To make matters work, there’s a lack of objectivity that becomes increasingly obvious as the film goes on. Glendining is a little too quick to label something “ableist.”  She makes her unexpected pregnancy part of the documentary, but then doesn’t include her boyfriend, the father, because then he’d be “the non-disabled hero” (what?). When she interviews a doctor who dedicated his practice to addressing her specific disability because it was being ignored by the medical community at large, she villainizes him and puts words in his mouth (he tells her she wouldn’t be a good candidate for surgery because of her age — she later laments that he called her a “lost cause,” which is definitely not what he was saying). I can appreciate that she’s coming from a place I don’t have personal lived experience, and I think she is correct most of the time — and she is entitled to feel the way she feels (full stop). I just don’t think the documentary benefits from including these raw, unfiltered, off-the-cuff sentiments. 

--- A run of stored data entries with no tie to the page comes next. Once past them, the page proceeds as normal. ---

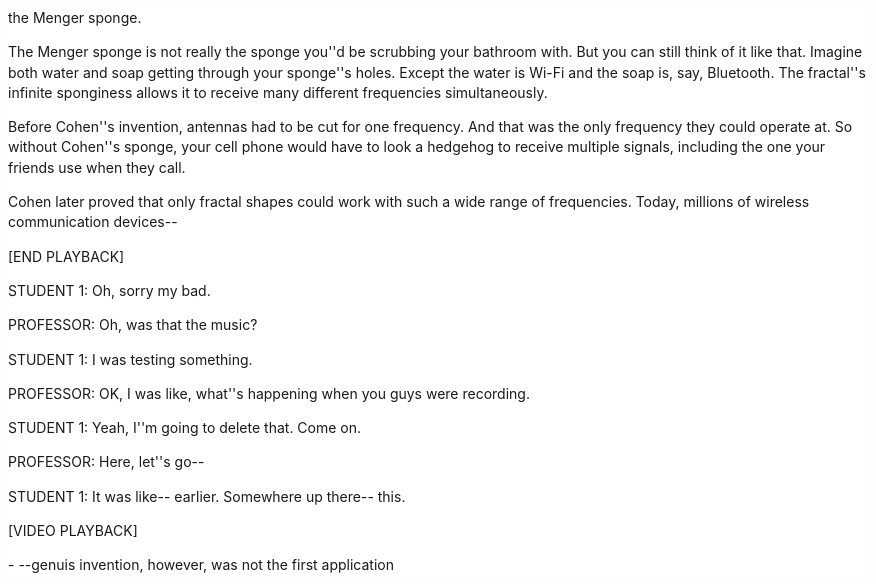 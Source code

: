   <span m="240340">the</span> <span m="240756">Menger</span> <span m="241172">sponge.</span></p><p><span
  m="242004">The</span> <span m="242420">Menger</span> <span m="242530">sponge</span>
  <span m="242970">is</span> <span m="243410">not</span> <span m="243850">really</span>
  <span m="244290">the</span> <span m="244730">sponge</span> <span m="245170">you''d
  be scrubbing your bathroom with.</span> <span m="245626">But</span> <span m="246082">you</span>
  <span m="246538">can</span> <span m="246994">still think</span> <span m="247450">of
  it like that.</span> <span m="247910">Imagine</span> <span m="248215">both</span>
  <span m="248520">water</span> <span m="249006">and</span> <span m="249492">soap</span>
  <span m="249978">getting</span> <span m="250464">through</span> <span m="250950">your
  sponge''s holes.</span> <span m="251440">Except</span> <span m="251715">the</span>
  <span m="251990">water</span> <span m="252260">is</span> <span m="252530">Wi-Fi</span>
  <span m="252952">and</span> <span m="253374">the</span> <span m="253796">soap</span>
  <span m="254218">is,</span> <span m="254640">say,</span> <span m="255131">Bluetooth.</span>
  <span m="256604">The</span> <span m="257095">fractal''s</span> <span m="257586">infinite</span>
  <span m="258079">sponginess</span> <span m="258829">allows</span> <span m="259209">it</span>
  <span m="259329">to</span> <span m="259470">receive</span> <span m="260290">many</span>
  <span m="260550">different</span> <span m="260860">frequencies</span> <span m="261351">simultaneously.</span></p><p><span
  m="262824">Before</span> <span m="263315">Cohen''s</span> <span m="263806">invention,</span>
  <span m="264300">antennas</span> <span m="264570">had</span> <span m="264610">to</span>
  <span m="264960">be</span> <span m="265090">cut for</span> <span m="265520">one</span>
  <span m="265950">frequency.</span> <span m="266380">And</span> <span m="266810">that</span>
  <span m="267240">was</span> <span m="267670">the only</span> <span m="268100">frequency</span>
  <span m="268300">they</span> <span m="268390">could</span> <span m="268848">operate
  at.</span> <span m="269764">So</span> <span m="270222">without</span> <span m="270680">Cohen''s</span>
  <span m="271138">sponge,</span> <span m="271596">your</span> <span m="272060">cell
  phone</span> <span m="272560">would</span> <span m="273041">have</span> <span m="273522">to</span>
  <span m="274003">look</span> <span m="274484">a</span> <span m="274965">hedgehog</span>
  <span m="275446">to</span> <span m="275927">receive multiple</span> <span m="276408">signals,</span>
  <span m="276890">including</span> <span m="277330">the</span> <span m="277410">one</span>
  <span m="278130">your</span> <span m="278270">friends</span> <span m="278715">use</span>
  <span m="279160">when</span> <span m="279605">they</span> <span m="280050">call.</span></p><p><span
  m="280940">Cohen</span> <span m="281230">later</span> <span m="281540">proved</span>
  <span m="282230">that</span> <span m="282430">only</span> <span m="282740">fractal</span>
  <span m="283170">shapes</span> <span m="283520">could</span> <span m="283690">work</span>
  <span m="283950">with</span> <span m="284030">such</span> <span m="284230">a</span>
  <span m="284290">wide</span> <span m="284580">range</span> <span m="284810">of</span>
  <span m="284880">frequencies.</span> <span m="286110">Today,</span> <span m="286536">millions</span>
  <span m="286902">of</span> <span m="287270">wireless</span> <span m="287692">communication</span>
  <span m="288114">devices--</span></p><p><span m="288536">[END PLAYBACK]</span></p><p><span
  m="288960">STUDENT 1: Oh,</span> <span m="289200">sorry</span> <span m="289490">my</span>
  <span m="289850">bad.</span></p><p><span m="290060">PROFESSOR: Oh,</span> <span
  m="290300">was</span> <span m="290500">that</span> <span m="290840">the</span> <span
  m="291180">music?</span></p><p><span m="292570">STUDENT 1: I</span> <span m="292690">was</span>
  <span m="292920">testing</span> <span m="293810">something.</span></p><p><span m="294410">PROFESSOR:
  OK,</span> <span m="294790">I</span> <span m="294830">was</span> <span m="294990">like,</span>
  <span m="295180">what''s</span> <span m="295680">happening</span> <span m="295930">when</span>
  <span m="296150">you</span> <span m="296350">guys</span> <span m="296440">were</span>
  <span m="296750">recording.</span></p><p><span m="298740">STUDENT 1: Yeah,</span>
  <span m="298950">I''m</span> <span m="299240">going to</span> <span m="299510">delete</span>
  <span m="300010">that.</span> <span m="305310">Come</span> <span m="305810">on.</span></p><p><span
  m="308719">PROFESSOR: Here,</span> <span m="309202">let''s</span> <span m="309685">go--</span></p><p><span
  m="325310">STUDENT 1: It</span> <span m="325420">was</span> <span m="325830">like--</span>
  <span m="326290">earlier.</span> <span m="327170">Somewhere</span> <span m="328250">up</span>
  <span m="328340">there--</span> <span m="328790">this.</span></p><p><span m="331514">[VIDEO
  PLAYBACK]</span></p><p><span m="332430">- --genuis</span> <span m="333460">invention,</span>
  <span m="333800">however,</span> <span m="334560">was</span> <span m="334740">not</span>
  <span m="334930">the</span> <span m="335020">first</span> <span m="335420">application</span> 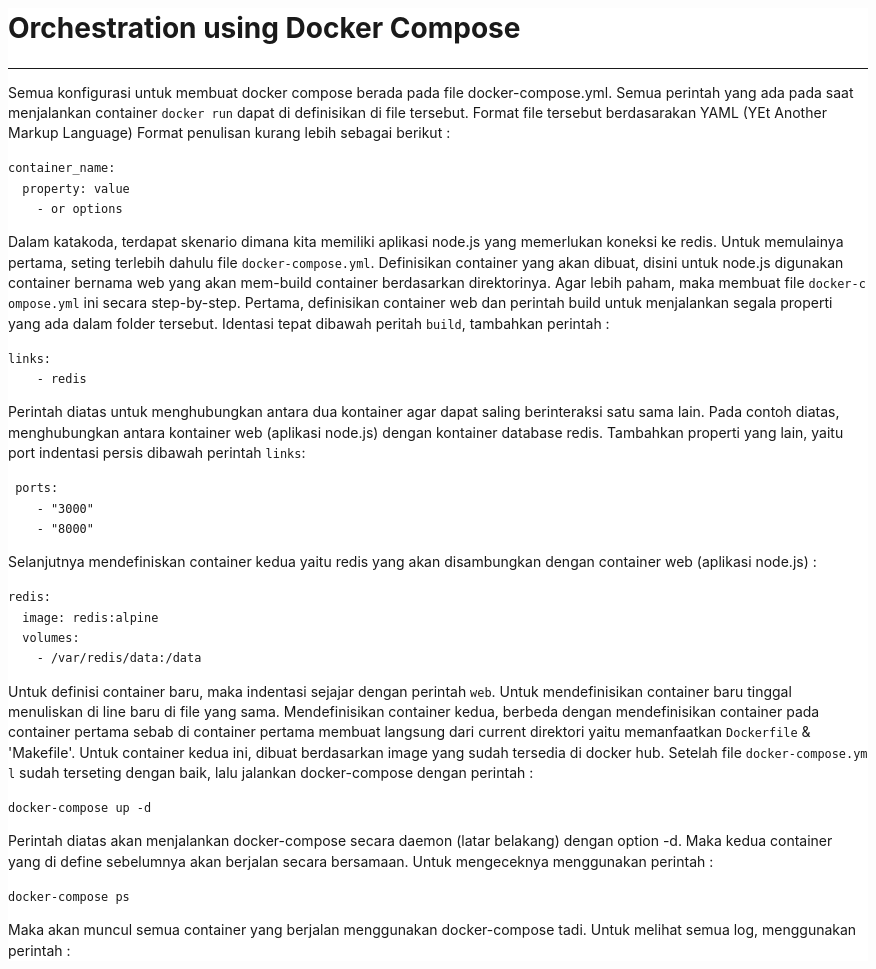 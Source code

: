 # Orchestration using Docker Compose
---
Semua konfigurasi untuk membuat docker compose berada pada file docker-compose.yml. Semua perintah yang ada pada saat menjalankan
container `docker run` dapat di definisikan di file tersebut. Format file tersebut berdasarakan YAML (YEt Another Markup Language)
Format penulisan kurang lebih sebagai berikut :
```
container_name:
  property: value
    - or options
```
Dalam katakoda, terdapat skenario dimana kita memiliki aplikasi node.js yang memerlukan koneksi ke redis. Untuk memulainya pertama,
seting terlebih dahulu file `docker-compose.yml`. Definisikan container yang akan dibuat, disini untuk node.js digunakan container
bernama web yang akan mem-build container berdasarkan direktorinya. Agar lebih paham, maka membuat file `docker-compose.yml` ini
secara step-by-step. Pertama, definisikan container web dan perintah build untuk menjalankan segala properti yang ada dalam folder
tersebut. 
Identasi tepat dibawah peritah `build`, tambahkan perintah :
```
links:
    - redis
```
Perintah diatas untuk menghubungkan antara dua kontainer agar dapat saling berinteraksi satu sama lain. Pada contoh diatas,
menghubungkan antara kontainer web (aplikasi node.js) dengan kontainer database redis.
Tambahkan properti yang lain, yaitu port indentasi persis dibawah perintah `links`:
```
 ports:
    - "3000"
    - "8000"
```
Selanjutnya mendefiniskan container kedua yaitu redis yang akan disambungkan dengan container web (aplikasi node.js) :
```
redis:
  image: redis:alpine
  volumes:
    - /var/redis/data:/data
```
Untuk definisi container baru, maka indentasi sejajar dengan perintah `web`. Untuk mendefinisikan container baru tinggal
menuliskan di line baru di file yang sama. Mendefinisikan container kedua, berbeda dengan mendefinisikan container pada
container pertama sebab di container pertama membuat langsung dari current direktori yaitu memanfaatkan `Dockerfile` &
'Makefile'. Untuk container kedua ini, dibuat berdasarkan image yang sudah tersedia di docker hub.
Setelah file `docker-compose.yml` sudah terseting dengan baik, lalu jalankan docker-compose dengan perintah :
```
docker-compose up -d
```
Perintah diatas akan menjalankan docker-compose secara daemon (latar belakang) dengan option -d. Maka kedua container yang
di define sebelumnya akan berjalan secara bersamaan.
Untuk mengeceknya menggunakan perintah :
```
docker-compose ps
```
Maka akan muncul semua container yang berjalan menggunakan docker-compose tadi.
Untuk melihat semua log, menggunakan perintah :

I agree with Glendining’s overall argument that our society does not do enough to accommodate all types of bodies. The number of times I’ve strained my herniated back lifting my kids to reach the sink in a public washroom … just make sinks lower! Build things with ramps instead of stairs. Make doorways wide enough to accommodate mobility devices. I think “Is There Anybody Out There” tries a little too hard to exaggerate problems in society to make its central point, and it didn’t need to. For example, it repeatedly shows 50-year-old footage of people discussing disability (which is shocking, to be fair), but obviously, that’s not representative of attitudes today. It’s important history, but it’s not the current reality, and I think its repeated inclusion distracted from the more relevant content — like Glendining struggling to find employment or her friend being told she’s not “really autistic” by strangers. The real meat in “Is There Anybody Out There” is the recent authentic experiences, and unfortunately, this is sometimes overshadowed by other, ancillary elements in the documentary.

Ultimately, this is Glendining’s story, and she has a right to tell it however she damn well pleases. And at the end of the day, I’m happy “Is There Anybody Out There” made it to Sundance.